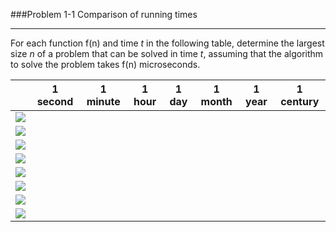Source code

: ###Problem 1-1 Comparison of running times
***
For each function f(n) and time *t* in the following table, determine the largest size *n* of a problem that can be solved in time *t*, assuming that the algorithm to solve the problem takes f(n) microseconds. 

|                                                                                                                      |      1  second |     1 minute |   1 hour |   1 day |     1 month |   1 year |      1 century |
|----------------------------------------------------------------------------------------------------------------------|----------------|--------------|----------|---------|-------------|----------|----------------|
| ![](http://latex.codecogs.com/gif.latex?\lgn)                                                                                                                 |                |              |          |         |             |          |                |
| ![](http://latex.codecogs.com/gif.latex?\\sqrt{n}) |                |              |          |         |             |          |                |
| ![](http://latex.codecogs.com/gif.latex?\n)                                                                                                                 |                |              |          |         |             |          |                |
| ![](http://latex.codecogs.com/gif.latex?\nlgn)                                                                                                            |                |              |          |         |             |          |                |
| ![](http://latex.codecogs.com/gif.latex?\n^{2})     |                |              |          |         |             |          |                |
| ![](http://latex.codecogs.com/gif.latex?\n^{3})     |                |              |          |         |             |          |                |
| ![](http://latex.codecogs.com/gif.latex?\2^{n})    |                |              |          |         |             |          |                |
| ![](http://latex.codecogs.com/gif.latex?\n!)                                                                                                                   |                |              |          |         |             |          |                |
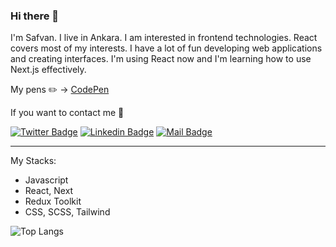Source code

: ### Hi there 👋
I'm Safvan. I live in Ankara. I am interested in frontend technologies. React covers most of my interests. I have a lot of fun developing web applications and creating interfaces. I'm using React now and I'm learning how to use Next.js effectively.

My pens ✏️ -> [CodePen](https://codepen.io/safvanavci)

If you want to contact me 💬

[![Twitter Badge](https://img.shields.io/badge/-@safvanavci-1ca0f1?style=flat&labelColor=1ca0f1&logo=twitter&logoColor=white&link=https://twitter.com/safvanavci)](https://twitter.com/safvanavci)  [![Linkedin Badge](https://img.shields.io/badge/-Safvan-0e76a8?style=flat&labelColor=0e76a8&logo=linkedin&logoColor=white)](https://www.linkedin.com/in/safvan-avc%C4%B1-7a5b10114/)  [![Mail Badge](https://img.shields.io/badge/-safvanavci-c0392b?style=flat&labelColor=c0392b&logo=gmail&logoColor=white)](mailto:safvanavci@gmail.com)

-----------
My Stacks:
* Javascript
* React, Next
* Redux Toolkit
* CSS, SCSS, Tailwind

<!--
![GitHub stats](https://github-readme-stats.vercel.app/api?username=safvanavci&show_icons=true)  
-->

![Top Langs](https://github-readme-stats.vercel.app/api/top-langs/?username=safvanavci&layout=compact&theme=transparent&hide_border=true&title_color=ffffff)




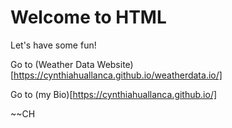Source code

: ## <h1> Welcome to HTML </h1>



<p> Let's have some fun! 

Go to (Weather Data Website)[https://cynthiahuallanca.github.io/weatherdata.io/] 

Go to (my Bio)[https://cynthiahuallanca.github.io/]

</p>

<p>
~~CH
</p>

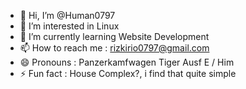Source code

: - 👋 Hi, I’m @Human0797
- 👀 I’m interested in Linux
- 🌱 I’m currently learning Website Development
- 📫 How to reach me : rizkirio0797@gmail.com
- 😄 Pronouns : Panzerkamfwagen Tiger Ausf E / Him
- ⚡ Fun fact : House Complex?, i find that quite simple

<!---
Human0797/Human0797 is a ✨ special ✨ repository because its `README.md` (this file) appears on your GitHub profile.
You can click the Preview link to take a look at your changes.
--->
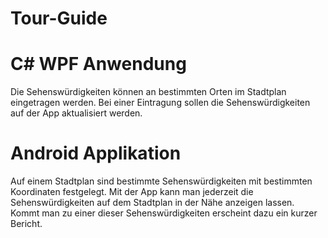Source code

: # Tour-Guide
# C# WPF Anwendung
Die Sehenswürdigkeiten können an bestimmten Orten im Stadtplan eingetragen werden. Bei einer Eintragung sollen die Sehenswürdigkeiten auf der App aktualisiert werden.

# Android Applikation
Auf einem Stadtplan sind bestimmte Sehenswürdigkeiten mit bestimmten Koordinaten festgelegt. Mit der App kann man jederzeit die Sehenswürdigkeiten auf dem Stadtplan in der Nähe anzeigen lassen. Kommt man zu einer dieser Sehenswürdigkeiten erscheint dazu ein kurzer Bericht.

══════

## PROBLEM DESCRIPTION
Return the records exactly. Don't carry the pictures over.

## YOUR RESPONSE
Source code

: ###Problem 1-1 Comparison of running times
***
For each function f(n) and time *t* in the following table, determine the largest size *n* of a problem that can be solved in time *t*, assuming that the algorithm to solve the problem takes f(n) microseconds. 

|                                                                                                                      |      1  second |     1 minute |   1 hour |   1 day |     1 month |   1 year |      1 century |
|----------------------------------------------------------------------------------------------------------------------|----------------|--------------|----------|---------|-------------|----------|----------------|
| ![](http://latex.codecogs.com/gif.latex?\lgn)                                                                                                                 |                |              |          |         |             |          |                |
| ![](http://latex.codecogs.com/gif.latex?\\sqrt{n}) |                |              |          |         |             |          |                |
| ![](http://latex.codecogs.com/gif.latex?\n)                                                                                                                 |                |              |          |         |             |          |                |
| ![](http://latex.codecogs.com/gif.latex?\nlgn)                                                                                                            |                |              |          |         |             |          |                |
| ![](http://latex.codecogs.com/gif.latex?\n^{2})     |                |              |          |         |             |          |                |
| ![](http://latex.codecogs.com/gif.latex?\n^{3})     |                |              |          |         |             |          |                |
| ![](http://latex.codecogs.com/gif.latex?\2^{n})    |                |              |          |         |             |          |                |
| ![](http://latex.codecogs.com/gif.latex?\n!)                                                                                                                   |                |              |          |         |             |          |                |
Source code

: ### Hi there 👋
I'm Safvan. I live in Ankara. I am interested in frontend technologies. React covers most of my interests. I have a lot of fun developing web applications and creating interfaces. I'm using React now and I'm learning how to use Next.js effectively.

My pens ✏️ -> [CodePen](https://codepen.io/safvanavci)

If you want to contact me 💬

[![Twitter Badge](https://img.shields.io/badge/-@safvanavci-1ca0f1?style=flat&labelColor=1ca0f1&logo=twitter&logoColor=white&link=https://twitter.com/safvanavci)](https://twitter.com/safvanavci)  [![Linkedin Badge](https://img.shields.io/badge/-Safvan-0e76a8?style=flat&labelColor=0e76a8&logo=linkedin&logoColor=white)](https://www.linkedin.com/in/safvan-avc%C4%B1-7a5b10114/)  [![Mail Badge](https://img.shields.io/badge/-safvanavci-c0392b?style=flat&labelColor=c0392b&logo=gmail&logoColor=white)](mailto:safvanavci@gmail.com)

-----------
My Stacks:
* Javascript
* React, Next
* Redux Toolkit
* CSS, SCSS, Tailwind

<!--
![GitHub stats](https://github-readme-stats.vercel.app/api?username=safvanavci&show_icons=true)  
-->

![Top Langs](https://github-readme-stats.vercel.app/api/top-langs/?username=safvanavci&layout=compact&theme=transparent&hide_border=true&title_color=ffffff)




Source code

: ## <h1> Welcome to HTML </h1>



<p> Let's have some fun! 

Go to (Weather Data Website)[https://cynthiahuallanca.github.io/weatherdata.io/] 

Go to (my Bio)[https://cynthiahuallanca.github.io/]

</p>

<p>
~~CH
</p>

Source code

: - 👋 Hi, I’m @Human0797
- 👀 I’m interested in Linux
- 🌱 I’m currently learning Website Development
- 📫 How to reach me : rizkirio0797@gmail.com
- 😄 Pronouns : Panzerkamfwagen Tiger Ausf E / Him
- ⚡ Fun fact : House Complex?, i find that quite simple

<!---
Human0797/Human0797 is a ✨ special ✨ repository because its `README.md` (this file) appears on your GitHub profile.
You can click the Preview link to take a look at your changes.
--->
Source code

: # Tour-Guide
# C# WPF Anwendung
Die Sehenswürdigkeiten können an bestimmten Orten im Stadtplan eingetragen werden. Bei einer Eintragung sollen die Sehenswürdigkeiten auf der App aktualisiert werden.

# Android Applikation
Auf einem Stadtplan sind bestimmte Sehenswürdigkeiten mit bestimmten Koordinaten festgelegt. Mit der App kann man jederzeit die Sehenswürdigkeiten auf dem Stadtplan in der Nähe anzeigen lassen. Kommt man zu einer dieser Sehenswürdigkeiten erscheint dazu ein kurzer Bericht.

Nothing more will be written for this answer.